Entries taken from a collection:
☆ ☆ ☆ ☆ ☆ ☆ ☆
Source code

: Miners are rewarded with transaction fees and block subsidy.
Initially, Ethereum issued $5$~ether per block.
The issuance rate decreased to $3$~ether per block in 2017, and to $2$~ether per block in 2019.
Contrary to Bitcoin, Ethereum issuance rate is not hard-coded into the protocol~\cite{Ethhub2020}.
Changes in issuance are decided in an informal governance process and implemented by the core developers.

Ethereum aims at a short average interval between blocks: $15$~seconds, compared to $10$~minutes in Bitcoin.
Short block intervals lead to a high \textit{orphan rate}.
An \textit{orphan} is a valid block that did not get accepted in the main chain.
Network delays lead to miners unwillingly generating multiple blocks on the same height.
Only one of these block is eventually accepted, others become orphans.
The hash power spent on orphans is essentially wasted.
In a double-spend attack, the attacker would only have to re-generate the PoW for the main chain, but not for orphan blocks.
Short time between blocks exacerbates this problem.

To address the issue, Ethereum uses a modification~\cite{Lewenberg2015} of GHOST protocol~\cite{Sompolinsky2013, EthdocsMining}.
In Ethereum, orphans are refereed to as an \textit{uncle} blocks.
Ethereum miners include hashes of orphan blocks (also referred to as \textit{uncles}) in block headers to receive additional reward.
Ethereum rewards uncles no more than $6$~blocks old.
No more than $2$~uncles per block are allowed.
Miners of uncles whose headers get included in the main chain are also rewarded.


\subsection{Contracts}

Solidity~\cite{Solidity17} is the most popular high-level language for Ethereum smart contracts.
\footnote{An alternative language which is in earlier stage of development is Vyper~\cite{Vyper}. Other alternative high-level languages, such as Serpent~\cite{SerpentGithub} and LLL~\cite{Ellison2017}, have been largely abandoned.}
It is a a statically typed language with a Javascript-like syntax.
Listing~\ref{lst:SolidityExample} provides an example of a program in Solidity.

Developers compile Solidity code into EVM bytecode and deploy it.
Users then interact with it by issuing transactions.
☆ ☆ ☆ ☆ ☆ ☆ ☆
* WORK TO BE COMPLETED
Read through the entries and copy each line in which "chain" appears.

* THE ANSWER
An \textit{orphan} is a valid block that did not get accepted in the main chain.
In a double-spend attack, the attacker would only have to re-generate the PoW for the main chain, but not for orphan blocks.
Miners of uncles whose headers get included in the main chain are also rewarded.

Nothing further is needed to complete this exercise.